しかしアンは自分の身の上なんてしゃべる値打ちがないから、
「自分について想像してることを話したほうがずっと面白いと思うわよ」と提案します。
でもマリラは「まっぴらだよ」と、ありのままの事実だけを話すように言います。
アンは急に口を閉ざしてしまいました。マリラが促しても、
「イヤよ! そんなこと話したってしょうがないんだもの」
「今あたし そんなこと思い出したくないの」と、黙ってしまいました。
そのとき一人のご婦人がマリラに話しかけてきました。
レイチェル・リンド夫人から話を聞いていたこのご婦人とマリラはアンの頭越しに
今回の件の経緯を話しました。

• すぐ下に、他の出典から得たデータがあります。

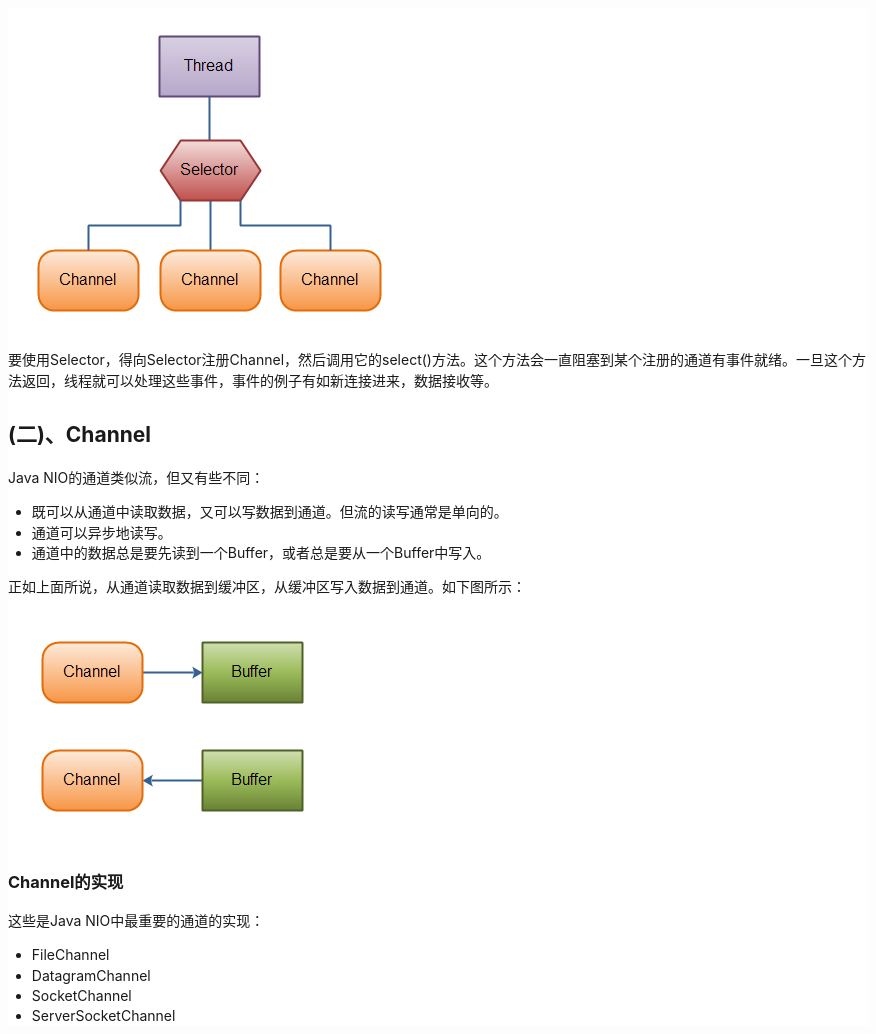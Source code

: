 ![](.\overview-selectors.png)

要使用Selector，得向Selector注册Channel，然后调用它的select()方法。这个方法会一直阻塞到某个注册的通道有事件就绪。一旦这个方法返回，线程就可以处理这些事件，事件的例子有如新连接进来，数据接收等。



## (二)、Channel

Java NIO的通道类似流，但又有些不同：

- 既可以从通道中读取数据，又可以写数据到通道。但流的读写通常是单向的。
- 通道可以异步地读写。
- 通道中的数据总是要先读到一个Buffer，或者总是要从一个Buffer中写入。

正如上面所说，从通道读取数据到缓冲区，从缓冲区写入数据到通道。如下图所示：

![](.\overview-channels-buffers.png)

### Channel的实现

这些是Java NIO中最重要的通道的实现：

- FileChannel
- DatagramChannel
- SocketChannel
- ServerSocketChannel
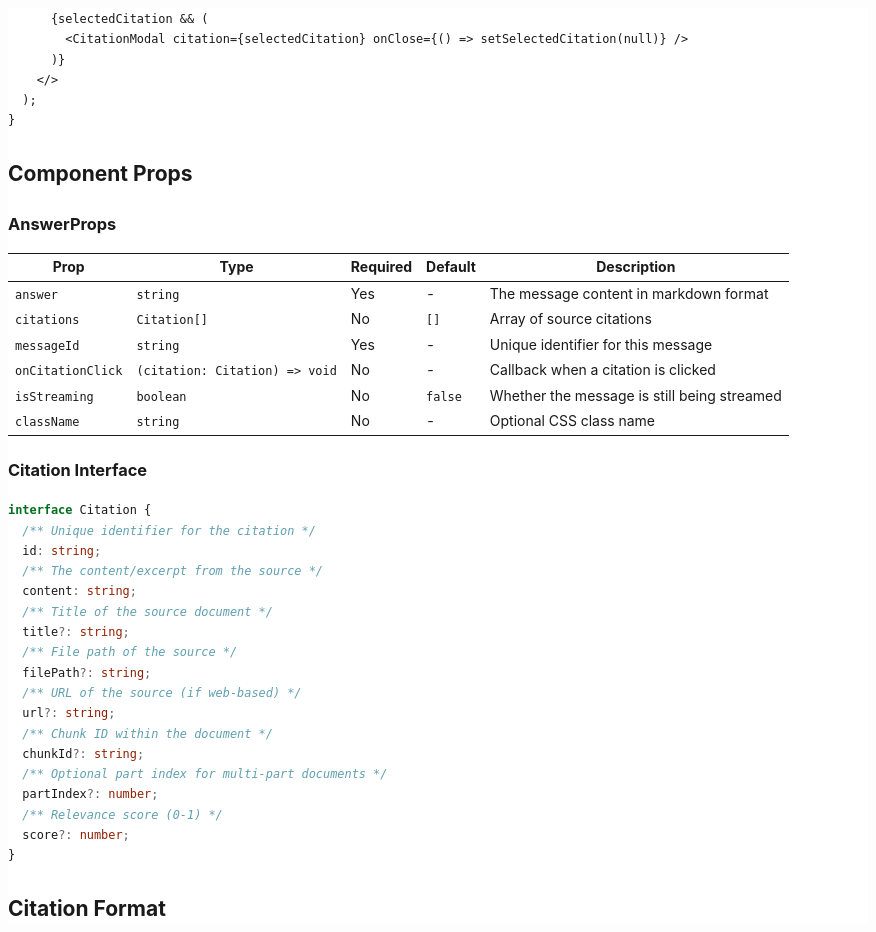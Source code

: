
 ```tsx
      {selectedCitation && (
        <CitationModal citation={selectedCitation} onClose={() => setSelectedCitation(null)} />
      )}
    </>
  );
}
```

## Component Props

### AnswerProps

| Prop | Type | Required | Default | Description |
|------|------|----------|---------|-------------|
| `answer` | `string` | Yes | - | The message content in markdown format |
| `citations` | `Citation[]` | No | `[]` | Array of source citations |
| `messageId` | `string` | Yes | - | Unique identifier for this message |
| `onCitationClick` | `(citation: Citation) => void` | No | - | Callback when a citation is clicked |
| `isStreaming` | `boolean` | No | `false` | Whether the message is still being streamed |
| `className` | `string` | No | - | Optional CSS class name |

### Citation Interface

```typescript
interface Citation {
  /** Unique identifier for the citation */
  id: string;
  /** The content/excerpt from the source */
  content: string;
  /** Title of the source document */
  title?: string;
  /** File path of the source */
  filePath?: string;
  /** URL of the source (if web-based) */
  url?: string;
  /** Chunk ID within the document */
  chunkId?: string;
  /** Optional part index for multi-part documents */
  partIndex?: number;
  /** Relevance score (0-1) */
  score?: number;
}
```

## Citation Format
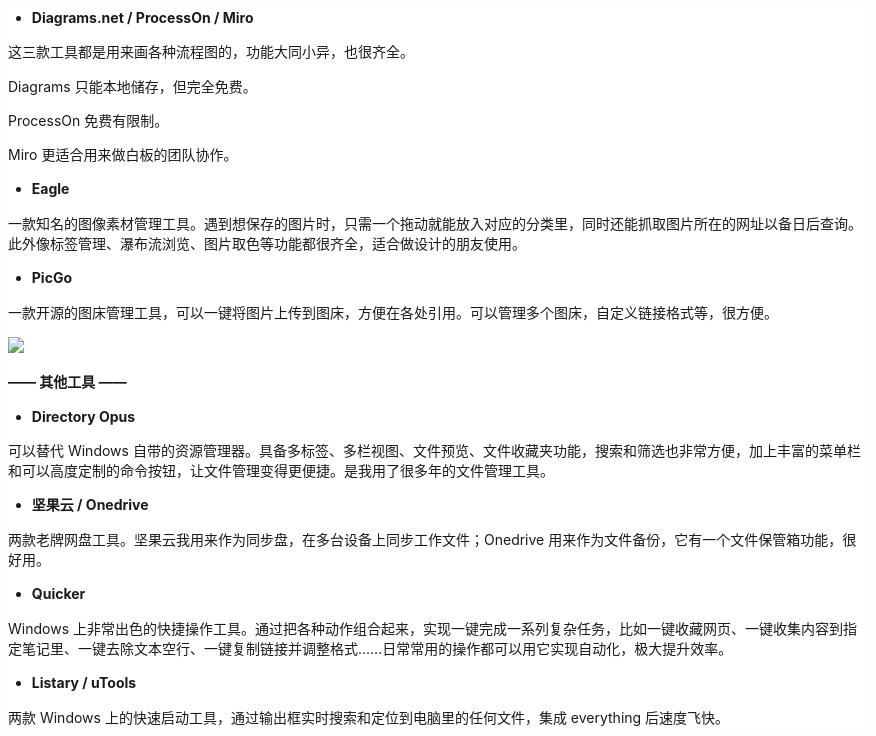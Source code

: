   

  * **Diagrams.net / ProcessOn / Miro**

  

这三款工具都是用来画各种流程图的，功能大同小异，也很齐全。

Diagrams 只能本地储存，但完全免费。

ProcessOn 免费有限制。

Miro 更适合用来做白板的团队协作。

  

  * **Eagle**

  

一款知名的图像素材管理工具。遇到想保存的图片时，只需一个拖动就能放入对应的分类里，同时还能抓取图片所在的网址以备日后查询。此外像标签管理、瀑布流浏览、图片取色等功能都很齐全，适合做设计的朋友使用。

  

  * **PicGo**

  

一款开源的图床管理工具，可以一键将图片上传到图床，方便在各处引用。可以管理多个图床，自定义链接格式等，很方便。

  

![](https://mmbiz.qpic.cn/mmbiz_png/yWXmuSFeCk3Bn6XzqGMbK9EcZjbGoRJytuR3H8jAgf62lEF7w9mrpUwibbjqDn42ETt37R6Yr2Oxr5ReyVxRiaoA/640?wx_fmt=png)

  

**—— 其他工具 ——**

  

  

  * **Directory Opus**

  

可以替代 Windows
自带的资源管理器。具备多标签、多栏视图、文件预览、文件收藏夹功能，搜索和筛选也非常方便，加上丰富的菜单栏和可以高度定制的命令按钮，让文件管理变得更便捷。是我用了很多年的文件管理工具。

  

  * **坚果云 / Onedrive**

  

两款老牌网盘工具。坚果云我用来作为同步盘，在多台设备上同步工作文件；Onedrive 用来作为文件备份，它有一个文件保管箱功能，很好用。

  

  * **Quicker**

  

Windows
上非常出色的快捷操作工具。通过把各种动作组合起来，实现一键完成一系列复杂任务，比如一键收藏网页、一键收集内容到指定笔记里、一键去除文本空行、一键复制链接并调整格式……日常常用的操作都可以用它实现自动化，极大提升效率。

  

  * **Listary / uTools**

  

两款 Windows 上的快速启动工具，通过输出框实时搜索和定位到电脑里的任何文件，集成 everything 后速度飞快。
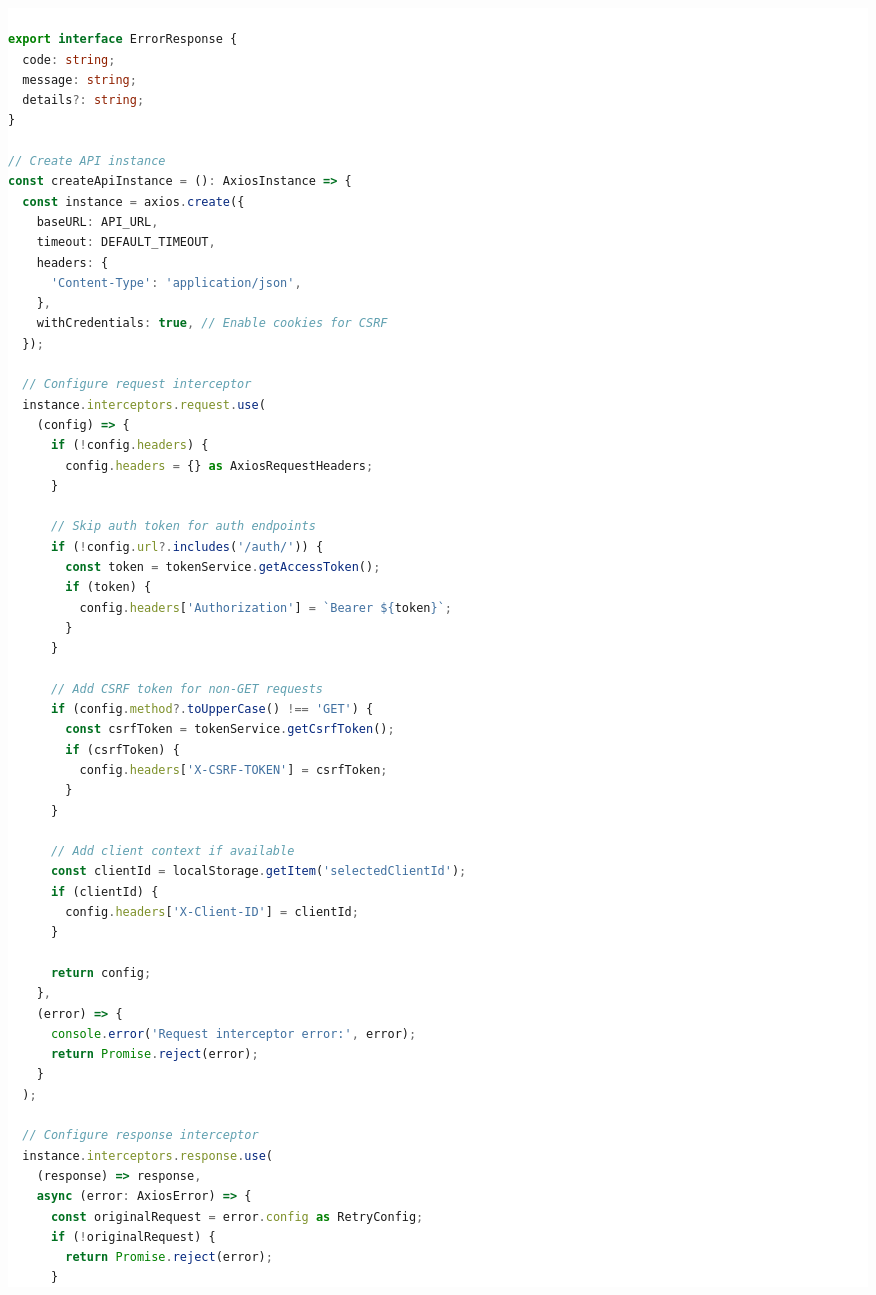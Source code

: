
 ```typescript

export interface ErrorResponse {
  code: string;
  message: string;
  details?: string;
}

// Create API instance
const createApiInstance = (): AxiosInstance => {
  const instance = axios.create({
    baseURL: API_URL,
    timeout: DEFAULT_TIMEOUT,
    headers: {
      'Content-Type': 'application/json',
    },
    withCredentials: true, // Enable cookies for CSRF
  });
  
  // Configure request interceptor
  instance.interceptors.request.use(
    (config) => {
      if (!config.headers) {
        config.headers = {} as AxiosRequestHeaders;
      }
      
      // Skip auth token for auth endpoints
      if (!config.url?.includes('/auth/')) {
        const token = tokenService.getAccessToken();
        if (token) {
          config.headers['Authorization'] = `Bearer ${token}`;
        }
      }
      
      // Add CSRF token for non-GET requests
      if (config.method?.toUpperCase() !== 'GET') {
        const csrfToken = tokenService.getCsrfToken();
        if (csrfToken) {
          config.headers['X-CSRF-TOKEN'] = csrfToken;
        }
      }
      
      // Add client context if available
      const clientId = localStorage.getItem('selectedClientId');
      if (clientId) {
        config.headers['X-Client-ID'] = clientId;
      }
      
      return config;
    },
    (error) => {
      console.error('Request interceptor error:', error);
      return Promise.reject(error);
    }
  );
  
  // Configure response interceptor
  instance.interceptors.response.use(
    (response) => response,
    async (error: AxiosError) => {
      const originalRequest = error.config as RetryConfig;
      if (!originalRequest) {
        return Promise.reject(error);
      }
```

悪気はないのでしょうが、アンにとってはたまりません。
話し終えて馬車を出そうかというとき、アンは馬車を下りて走って行ってしまいました。
ちょっと離れたところの壊れた柵に腰掛け、気持ちを落ちつかせようとするアン。
マリラは馬車の上でじっとアンが戻ってくるのを待ちました。
「ごめんなさい おばさん」 戻ってきたアンは、自分のことを話すことにしました。
(アンの話/要約)
| 生まれ | ノヴァスコシアのボリンブロークで生まれました。 |
| 年齢 | この3月で11才になりました。 |
| お母さん | 名前はバーサ・シャーリー。 結婚するまではウォルターと同じ高校の先生でした。 アンを生んでから3か月ほどたったときに熱病で亡くなってしまいました。 |
| お父さん | 名前はウォルター・シャーリー。 ボリンボローク高校の先生でした。 バーサが亡くなって4日後には自身も熱病で亡くなります。 |
| 生まれた家 | アンが生まれたのは、小さな黄色い家。それ以上は想像でしかありません。 <アンの想像上の家> 窓にはモスリンのカーテン。 客間の窓の上にはスイカズラがはってて、 前庭にはライラック、門のすぐ内側にはスズランが咲いている。 |
| トマスさん一家 | トマスのおばさんはアンを見て 「こんな不器量な赤ん坊は見たことない」と言ったといいます。 アンの両親が亡くなり、両親ともに出身地が遠いため親戚が誰もなく 引き取り手がいなくて、手伝いをしていた彼女が引き取ることになります。 大変な貧乏で、大酒飲みの旦那さんがいます。 アンが8つになったとき、一家でメルスヴィルに引っ越します。 アンより下の子が4人いて、アンはお守りをさせられていました。 ある日トマスのおじさんは急行馬車を雇い、一家を海岸まで連れ出しました。 アンはその日の楽しい思い出のことを何年も夢に見ました。 しかし、トマスのおじさんは酔っ払って線路に落ちてしまい、 汽車にひかれて亡くなりました。 |
| ハモンドさん一家 | トマスのおばさんが旦那さんを亡くして途方に暮れているときに、 川上からやってきたのがハモンドのおばさんです。 アンが小さい子の扱いに慣れていることを見込んで、アンを引き取ります。 なんと8人の子持ちで、その内の3組が双子なのでした。 ハモンドのおじさんは小さな製材所やっていて、周りは切り株だらけの開墾地。 想像力がなかったら住めないような寂しいところだったといいます。 このときアンは学校に行ってましたが、学校が遠すぎて冬は歩いて通えず、 夏は休みで学校がなかったため、春と秋だけしか行けなかったのです。 2年ちょっとの間ここに住んでいましたが、ハモンドのおじさんが亡くなると、 おばさんは家をたたんで子供をあちこちの親類にやってアメリカに渡りました。 |
| その後 | ハモンドさんの家を出てからは誰も引き取り手がなく、 仕方なしにホープタウンの孤児院に行きました。 孤児院も満員で本当は引き取りたくなかったようですが、 そこに半年近くいたらスペンサーの奥さんがやって来たという訳なのでした。 |
真正面に大きな建物が見えてきました。ホワイト・サンドホテルです。
アンはスペンサーさんの家かと思って気持ちが沈みました。
スペンサーさんの家に辿り着いたら何もかもおしまいになってしまう。
そんな気がしていたからです。
そんなアンにマリラはかける言葉がありませんでした。